Blueblack and cracked

Tonight there is going to be a low of 39 degrees, and I am sitting here in my puffy jacket because there is no heat in my apartment.  We're in the process of moving, so it's only a temporary arrangement.  But in the mean time, I am so grateful for a little invention called the hot water bottle.  The hot water bottle is ingenious in its simplicity.  It's even better if you have an electric kettle to boil up hot water in a jiffy.  You know how when you get into bed, it takes a few minutes for the chill to wear off the sheets?  Not so with the hot water bottle!  Just tuck it in while you change into your pajamas, brush your teeth, and then snuggle up beside it.  Not only will you have the warmth from the bottle itself but the spot where it was sitting will remain cozy and hot.  It's all you can do to not say, "Ahhhh," I promise you.
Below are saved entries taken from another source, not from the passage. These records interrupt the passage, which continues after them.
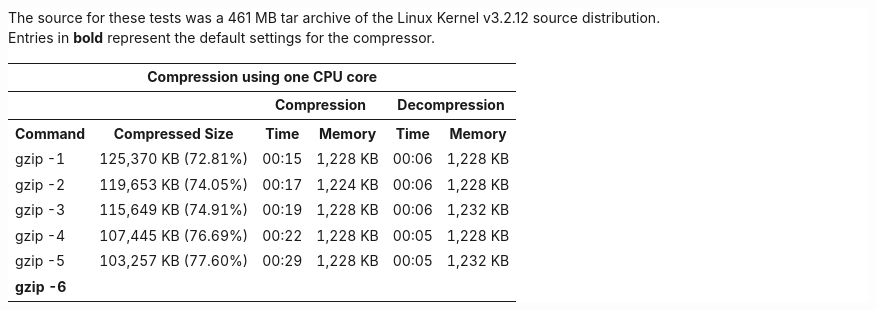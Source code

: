The source for these tests was a 461 MB tar archive of the Linux Kernel v3.2.12 source distribution.  
Entries in **bold** represent the default settings for the compressor.

<div class="compressor-benchmarks">
  <table>
    <tr>
      <th colspan="6"><div align="center">Compression using one CPU core</div></th>
    </tr>
    <tr>
      <th colspan="2">&nbsp;</th>
      <th colspan="2"><div align="center">Compression</div></th>
      <th colspan="2"><div align="center">Decompression</div></th>
    </tr>
    <tr>
      <th><div align="center">Command</div></th>
      <th><div align="center">Compressed Size</div></th>
      <th><div align="center">Time</div></th>
      <th><div align="center">Memory</div></th>
      <th><div align="center">Time</div></th>
      <th><div align="center">Memory</div></th>
    </tr>
    <tr>
      <td><div align="left">gzip -1</div></td>
      <td><div align="right">125,370 KB (72.81%)</div></td>
      <td><div align="center">00:15</div></td>
      <td><div align="right">1,228 KB</div></td>
      <td><div align="center">00:06</div></td>
      <td><div align="right">1,228 KB</div></td>
    </tr>
    <tr>
      <td><div align="left">gzip -2</div></td>
      <td><div align="right">119,653 KB (74.05%)</div></td>
      <td><div align="center">00:17</div></td>
      <td><div align="right">1,224 KB</div></td>
      <td><div align="center">00:06</div></td>
      <td><div align="right">1,228 KB</div></td>
    </tr>
    <tr>
      <td><div align="left">gzip -3</div></td>
      <td><div align="right">115,649 KB (74.91%)</div></td>
      <td><div align="center">00:19</div></td>
      <td><div align="right">1,228 KB</div></td>
      <td><div align="center">00:06</div></td>
      <td><div align="right">1,232 KB</div></td>
    </tr>
    <tr>
      <td><div align="left">gzip -4</div></td>
      <td><div align="right">107,445 KB (76.69%)</div></td>
      <td><div align="center">00:22</div></td>
      <td><div align="right">1,228 KB</div></td>
      <td><div align="center">00:05</div></td>
      <td><div align="right">1,228 KB</div></td>
    </tr>
    <tr>
      <td><div align="left">gzip -5</div></td>
      <td><div align="right">103,257 KB (77.60%)</div></td>
      <td><div align="center">00:29</div></td>
      <td><div align="right">1,228 KB</div></td>
      <td><div align="center">00:05</div></td>
      <td><div align="right">1,232 KB</div></td>
    </tr>
    <tr>
      <td><div align="left"><b>gzip -6</b></div></td>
It's funny how it's not really necessary to improve upon some things.  The guy who invented this rubber incarnation of the hot water bottle at the turn of the last century got it right.  I had to look him up.  His name is Slavoljub Eduard Penkala.  Apparently he is the same guy who invented the mechanical pencil and the first solid-ink fountain pen. He had over 70 patents!  Well done, Slavoljub.  My chilly old bones thank you.

Speaking of cold, does anyone remember the following poem from high school English class?  Right now I'm finding the "blueblack cold" easy to identify with- it's such a great description.  It's taken for granted, but the simple act of getting up and facing that cold, starting the fire so his family can be warm, is a tremendous act of love by the father.  It makes your heart ache as you realize along with the speaker what love is truly made of.

Those Winter Sundays

by Robert Hayden

Sundays too my father got up early
and put his clothes on in the blueblack cold,
then with cracked hands that ached
from labor in the weekday weather made
banked fires blaze. No one ever thanked him.

I’d wake and hear the cold splintering, breaking. 
When the rooms were warm, he’d call,
and slowly I would rise and dress,
fearing the chronic angers of that house,

Speaking indifferently to him,
who had who had driven out the cold
and polished my good shoes as well.
What did I know, what did I know
of love’s austere and lonely offices?